Stored data entries:
◇ ◇ ◇

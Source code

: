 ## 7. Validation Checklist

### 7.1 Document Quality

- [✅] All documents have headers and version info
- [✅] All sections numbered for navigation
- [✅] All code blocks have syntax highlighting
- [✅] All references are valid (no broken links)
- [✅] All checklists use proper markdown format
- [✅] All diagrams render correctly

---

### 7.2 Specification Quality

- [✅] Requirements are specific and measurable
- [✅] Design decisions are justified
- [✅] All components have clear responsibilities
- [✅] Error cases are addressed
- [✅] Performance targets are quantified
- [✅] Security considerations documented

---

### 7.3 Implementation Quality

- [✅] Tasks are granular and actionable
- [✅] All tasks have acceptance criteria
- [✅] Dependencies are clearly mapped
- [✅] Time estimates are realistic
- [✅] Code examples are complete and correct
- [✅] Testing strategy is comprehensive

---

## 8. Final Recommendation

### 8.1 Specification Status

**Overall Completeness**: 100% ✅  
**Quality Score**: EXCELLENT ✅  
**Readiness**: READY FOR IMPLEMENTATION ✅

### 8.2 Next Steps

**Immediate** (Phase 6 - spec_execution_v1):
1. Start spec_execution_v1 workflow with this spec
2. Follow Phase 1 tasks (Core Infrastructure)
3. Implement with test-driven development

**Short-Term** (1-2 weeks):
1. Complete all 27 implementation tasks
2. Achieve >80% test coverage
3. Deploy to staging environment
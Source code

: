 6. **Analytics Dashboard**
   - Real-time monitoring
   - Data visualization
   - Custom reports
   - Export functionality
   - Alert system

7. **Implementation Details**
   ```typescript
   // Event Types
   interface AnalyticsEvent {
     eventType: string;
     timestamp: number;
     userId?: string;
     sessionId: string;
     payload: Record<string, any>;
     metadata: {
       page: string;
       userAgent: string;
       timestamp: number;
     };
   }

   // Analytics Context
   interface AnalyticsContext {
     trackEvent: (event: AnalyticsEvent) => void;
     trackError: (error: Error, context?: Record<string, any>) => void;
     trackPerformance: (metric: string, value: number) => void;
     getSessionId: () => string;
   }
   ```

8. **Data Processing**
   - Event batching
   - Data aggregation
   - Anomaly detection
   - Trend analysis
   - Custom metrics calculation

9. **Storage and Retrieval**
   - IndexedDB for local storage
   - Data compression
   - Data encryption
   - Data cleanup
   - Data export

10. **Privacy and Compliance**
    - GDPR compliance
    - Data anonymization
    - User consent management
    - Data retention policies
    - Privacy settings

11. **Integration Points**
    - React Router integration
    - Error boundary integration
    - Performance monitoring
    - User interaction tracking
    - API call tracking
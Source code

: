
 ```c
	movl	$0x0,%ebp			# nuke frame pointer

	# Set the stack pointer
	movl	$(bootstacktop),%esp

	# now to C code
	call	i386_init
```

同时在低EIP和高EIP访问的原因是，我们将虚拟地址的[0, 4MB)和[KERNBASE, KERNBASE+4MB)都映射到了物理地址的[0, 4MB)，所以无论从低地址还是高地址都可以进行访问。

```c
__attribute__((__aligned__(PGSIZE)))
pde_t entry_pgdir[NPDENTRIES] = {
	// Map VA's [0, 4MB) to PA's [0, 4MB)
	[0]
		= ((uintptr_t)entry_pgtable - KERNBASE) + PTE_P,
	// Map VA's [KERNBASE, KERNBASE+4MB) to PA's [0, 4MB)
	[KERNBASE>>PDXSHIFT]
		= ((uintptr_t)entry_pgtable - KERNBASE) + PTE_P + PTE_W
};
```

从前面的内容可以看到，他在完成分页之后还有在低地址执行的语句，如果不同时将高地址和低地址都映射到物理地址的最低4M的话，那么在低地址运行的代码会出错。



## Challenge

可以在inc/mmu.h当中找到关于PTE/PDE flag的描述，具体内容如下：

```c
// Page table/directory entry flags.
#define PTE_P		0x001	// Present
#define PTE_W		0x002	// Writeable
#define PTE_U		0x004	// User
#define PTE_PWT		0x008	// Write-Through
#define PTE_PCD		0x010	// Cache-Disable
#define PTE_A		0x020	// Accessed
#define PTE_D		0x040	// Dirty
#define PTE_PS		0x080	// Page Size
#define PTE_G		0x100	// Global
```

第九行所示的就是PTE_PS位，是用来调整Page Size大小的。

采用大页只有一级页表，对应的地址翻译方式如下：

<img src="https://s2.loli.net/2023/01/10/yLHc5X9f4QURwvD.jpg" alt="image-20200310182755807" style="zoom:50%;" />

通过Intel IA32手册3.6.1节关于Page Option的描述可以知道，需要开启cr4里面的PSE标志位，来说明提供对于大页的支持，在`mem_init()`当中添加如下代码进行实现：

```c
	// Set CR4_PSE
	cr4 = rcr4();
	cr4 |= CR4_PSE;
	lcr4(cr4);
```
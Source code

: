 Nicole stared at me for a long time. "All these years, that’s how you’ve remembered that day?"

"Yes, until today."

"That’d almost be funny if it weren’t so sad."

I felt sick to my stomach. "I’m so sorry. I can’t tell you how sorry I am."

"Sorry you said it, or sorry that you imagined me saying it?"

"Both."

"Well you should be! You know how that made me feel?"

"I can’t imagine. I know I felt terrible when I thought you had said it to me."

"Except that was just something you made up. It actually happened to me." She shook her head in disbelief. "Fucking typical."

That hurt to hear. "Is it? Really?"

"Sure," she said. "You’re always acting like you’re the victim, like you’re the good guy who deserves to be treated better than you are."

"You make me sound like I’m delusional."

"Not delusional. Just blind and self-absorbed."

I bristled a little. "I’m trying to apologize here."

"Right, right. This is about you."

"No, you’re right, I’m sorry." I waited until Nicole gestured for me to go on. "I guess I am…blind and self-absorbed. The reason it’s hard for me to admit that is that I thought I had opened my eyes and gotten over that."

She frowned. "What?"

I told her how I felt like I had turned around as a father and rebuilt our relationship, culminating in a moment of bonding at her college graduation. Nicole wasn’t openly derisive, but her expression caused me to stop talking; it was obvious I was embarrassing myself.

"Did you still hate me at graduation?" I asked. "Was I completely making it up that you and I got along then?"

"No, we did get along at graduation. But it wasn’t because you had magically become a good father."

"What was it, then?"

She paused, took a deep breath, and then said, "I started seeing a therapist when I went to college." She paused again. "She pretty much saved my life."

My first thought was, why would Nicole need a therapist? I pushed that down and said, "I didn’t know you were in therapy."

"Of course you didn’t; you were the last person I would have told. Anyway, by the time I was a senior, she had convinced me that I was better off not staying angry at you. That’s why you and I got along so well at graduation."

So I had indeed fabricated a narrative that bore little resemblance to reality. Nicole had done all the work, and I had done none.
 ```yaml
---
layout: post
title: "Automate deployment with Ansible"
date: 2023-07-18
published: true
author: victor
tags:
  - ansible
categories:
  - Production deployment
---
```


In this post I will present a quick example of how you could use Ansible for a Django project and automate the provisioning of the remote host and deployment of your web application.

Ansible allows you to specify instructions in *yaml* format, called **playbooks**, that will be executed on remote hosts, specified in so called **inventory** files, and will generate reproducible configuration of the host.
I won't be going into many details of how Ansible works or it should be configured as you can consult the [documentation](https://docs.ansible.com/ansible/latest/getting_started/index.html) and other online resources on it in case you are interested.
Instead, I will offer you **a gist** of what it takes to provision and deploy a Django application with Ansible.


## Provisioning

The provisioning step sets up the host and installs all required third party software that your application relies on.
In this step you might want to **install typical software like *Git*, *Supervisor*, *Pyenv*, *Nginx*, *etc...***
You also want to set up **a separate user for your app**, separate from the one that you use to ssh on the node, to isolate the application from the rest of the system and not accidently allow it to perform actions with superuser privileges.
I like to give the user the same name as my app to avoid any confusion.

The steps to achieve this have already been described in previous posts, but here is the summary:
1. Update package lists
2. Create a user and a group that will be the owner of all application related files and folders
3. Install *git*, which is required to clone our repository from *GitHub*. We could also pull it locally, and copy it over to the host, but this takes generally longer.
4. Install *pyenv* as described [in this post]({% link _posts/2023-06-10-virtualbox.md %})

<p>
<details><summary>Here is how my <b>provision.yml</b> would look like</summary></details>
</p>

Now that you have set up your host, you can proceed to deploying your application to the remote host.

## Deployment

◇ ◇ ◇

*WHAT YOU NEED TO DO*
Once you reach the line with "can’t imagine. I" in the data above, copy it and every line after it exactly, up to and including the line with "She paused, took".

*ANSWER BELOW*
"I can’t imagine. I know I felt terrible when I thought you had said it to me."

"Except that was just something you made up. It actually happened to me." She shook her head in disbelief. "Fucking typical."

That hurt to hear. "Is it? Really?"

"Sure," she said. "You’re always acting like you’re the victim, like you’re the good guy who deserves to be treated better than you are."

"You make me sound like I’m delusional."

"Not delusional. Just blind and self-absorbed."

I bristled a little. "I’m trying to apologize here."

"Right, right. This is about you."

"No, you’re right, I’m sorry." I waited until Nicole gestured for me to go on. "I guess I am…blind and self-absorbed. The reason it’s hard for me to admit that is that I thought I had opened my eyes and gotten over that."

She frowned. "What?"

I told her how I felt like I had turned around as a father and rebuilt our relationship, culminating in a moment of bonding at her college graduation. Nicole wasn’t openly derisive, but her expression caused me to stop talking; it was obvious I was embarrassing myself.

"Did you still hate me at graduation?" I asked. "Was I completely making it up that you and I got along then?"

"No, we did get along at graduation. But it wasn’t because you had magically become a good father."

"What was it, then?"

She paused, took a deep breath, and then said, "I started seeing a therapist when I went to college." She paused again. "She pretty much saved my life."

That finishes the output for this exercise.